Exercise details =>
Every line of the data below should be repeated exactly, and no picture should be copied.

Supplied material =>
>>>
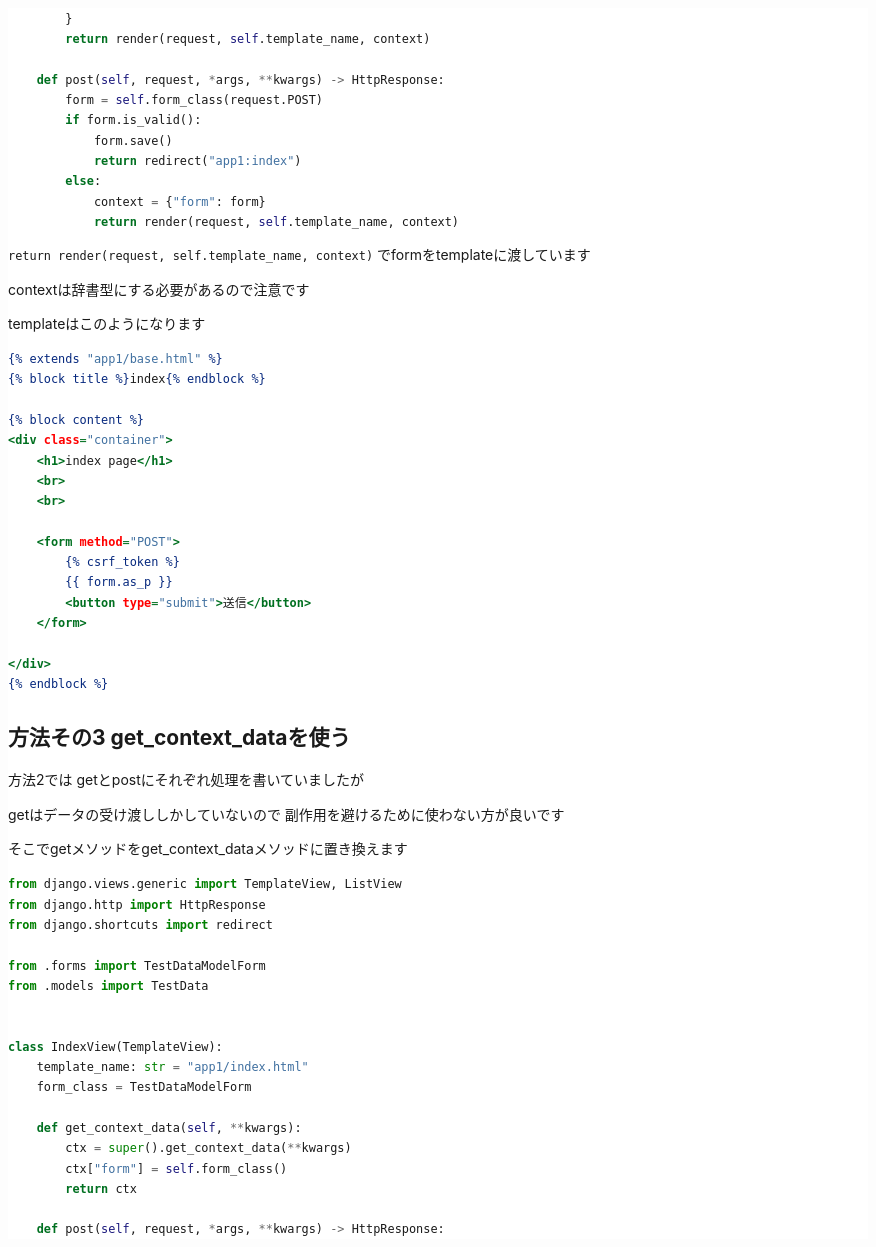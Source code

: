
 ```app1_views.py
        }
        return render(request, self.template_name, context)

    def post(self, request, *args, **kwargs) -> HttpResponse:
        form = self.form_class(request.POST)
        if form.is_valid():
            form.save()
            return redirect("app1:index")
        else:
            context = {"form": form}
            return render(request, self.template_name, context)
```

`return render(request, self.template_name, context)` でformをtemplateに渡しています

contextは辞書型にする必要があるので注意です

templateはこのようになります

```index.html
{% extends "app1/base.html" %}
{% block title %}index{% endblock %}

{% block content %}
<div class="container">
    <h1>index page</h1>
    <br>
    <br>

    <form method="POST">
        {% csrf_token %}
        {{ form.as_p }}
        <button type="submit">送信</button>
    </form>

</div>
{% endblock %}
```

## 方法その3 get_context_dataを使う

方法2では getとpostにそれぞれ処理を書いていましたが

getはデータの受け渡ししかしていないので 副作用を避けるために使わない方が良いです

そこでgetメソッドをget_context_dataメソッドに置き換えます

```app1_views.py
from django.views.generic import TemplateView, ListView
from django.http import HttpResponse
from django.shortcuts import redirect

from .forms import TestDataModelForm
from .models import TestData


class IndexView(TemplateView):
    template_name: str = "app1/index.html"
    form_class = TestDataModelForm

    def get_context_data(self, **kwargs):
        ctx = super().get_context_data(**kwargs)
        ctx["form"] = self.form_class()
        return ctx

    def post(self, request, *args, **kwargs) -> HttpResponse:
```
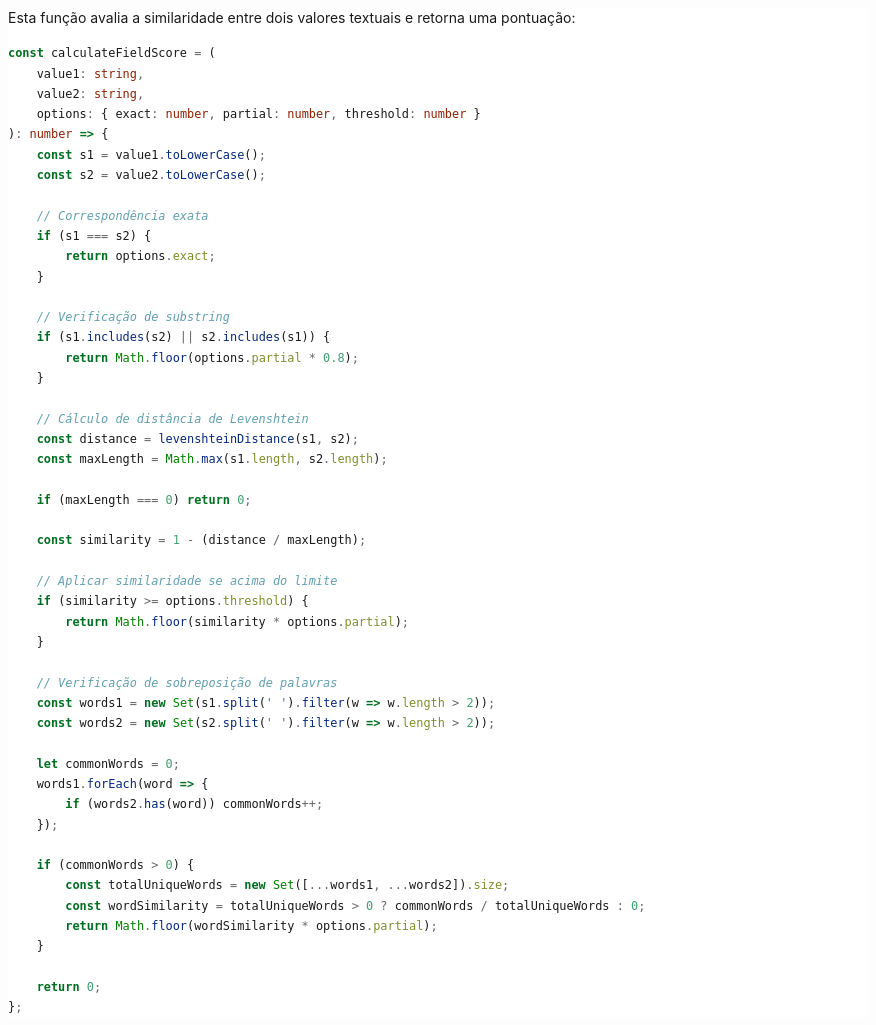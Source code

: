Esta função avalia a similaridade entre dois valores textuais e retorna uma pontuação:

```typescript
const calculateFieldScore = (
    value1: string,
    value2: string,
    options: { exact: number, partial: number, threshold: number }
): number => {
    const s1 = value1.toLowerCase();
    const s2 = value2.toLowerCase();
    
    // Correspondência exata
    if (s1 === s2) {
        return options.exact;
    }
    
    // Verificação de substring
    if (s1.includes(s2) || s2.includes(s1)) {
        return Math.floor(options.partial * 0.8);
    }
    
    // Cálculo de distância de Levenshtein
    const distance = levenshteinDistance(s1, s2);
    const maxLength = Math.max(s1.length, s2.length);
    
    if (maxLength === 0) return 0;
    
    const similarity = 1 - (distance / maxLength);
    
    // Aplicar similaridade se acima do limite
    if (similarity >= options.threshold) {
        return Math.floor(similarity * options.partial);
    }
    
    // Verificação de sobreposição de palavras
    const words1 = new Set(s1.split(' ').filter(w => w.length > 2));
    const words2 = new Set(s2.split(' ').filter(w => w.length > 2));
    
    let commonWords = 0;
    words1.forEach(word => {
        if (words2.has(word)) commonWords++;
    });
    
    if (commonWords > 0) {
        const totalUniqueWords = new Set([...words1, ...words2]).size;
        const wordSimilarity = totalUniqueWords > 0 ? commonWords / totalUniqueWords : 0;
        return Math.floor(wordSimilarity * options.partial);
    }
    
    return 0;
};
```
<<<
Reply =>
Source code

:
 ```app1_views.py
        }
        return render(request, self.template_name, context)

    def post(self, request, *args, **kwargs) -> HttpResponse:
        form = self.form_class(request.POST)
        if form.is_valid():
            form.save()
            return redirect("app1:index")
        else:
            context = {"form": form}
            return render(request, self.template_name, context)
```

`return render(request, self.template_name, context)` でformをtemplateに渡しています

contextは辞書型にする必要があるので注意です

templateはこのようになります

```index.html
{% extends "app1/base.html" %}
{% block title %}index{% endblock %}

{% block content %}
<div class="container">
    <h1>index page</h1>
    <br>
    <br>

    <form method="POST">
        {% csrf_token %}
        {{ form.as_p }}
        <button type="submit">送信</button>
    </form>

</div>
{% endblock %}
```

## 方法その3 get_context_dataを使う

方法2では getとpostにそれぞれ処理を書いていましたが

getはデータの受け渡ししかしていないので 副作用を避けるために使わない方が良いです

そこでgetメソッドをget_context_dataメソッドに置き換えます

```app1_views.py
from django.views.generic import TemplateView, ListView
from django.http import HttpResponse
from django.shortcuts import redirect

from .forms import TestDataModelForm
from .models import TestData


class IndexView(TemplateView):
    template_name: str = "app1/index.html"
    form_class = TestDataModelForm

    def get_context_data(self, **kwargs):
        ctx = super().get_context_data(**kwargs)
        ctx["form"] = self.form_class()
        return ctx

    def post(self, request, *args, **kwargs) -> HttpResponse:
```
Source code

:Esta função avalia a similaridade entre dois valores textuais e retorna uma pontuação:

```typescript
const calculateFieldScore = (
    value1: string,
    value2: string,
    options: { exact: number, partial: number, threshold: number }
): number => {
    const s1 = value1.toLowerCase();
    const s2 = value2.toLowerCase();
    
    // Correspondência exata
    if (s1 === s2) {
        return options.exact;
    }
    
    // Verificação de substring
    if (s1.includes(s2) || s2.includes(s1)) {
        return Math.floor(options.partial * 0.8);
    }
    
    // Cálculo de distância de Levenshtein
    const distance = levenshteinDistance(s1, s2);
    const maxLength = Math.max(s1.length, s2.length);
    
    if (maxLength === 0) return 0;
    
    const similarity = 1 - (distance / maxLength);
    
    // Aplicar similaridade se acima do limite
    if (similarity >= options.threshold) {
        return Math.floor(similarity * options.partial);
    }
    
    // Verificação de sobreposição de palavras
    const words1 = new Set(s1.split(' ').filter(w => w.length > 2));
    const words2 = new Set(s2.split(' ').filter(w => w.length > 2));
    
    let commonWords = 0;
    words1.forEach(word => {
        if (words2.has(word)) commonWords++;
    });
    
    if (commonWords > 0) {
        const totalUniqueWords = new Set([...words1, ...words2]).size;
        const wordSimilarity = totalUniqueWords > 0 ? commonWords / totalUniqueWords : 0;
        return Math.floor(wordSimilarity * options.partial);
    }
    
    return 0;
};
```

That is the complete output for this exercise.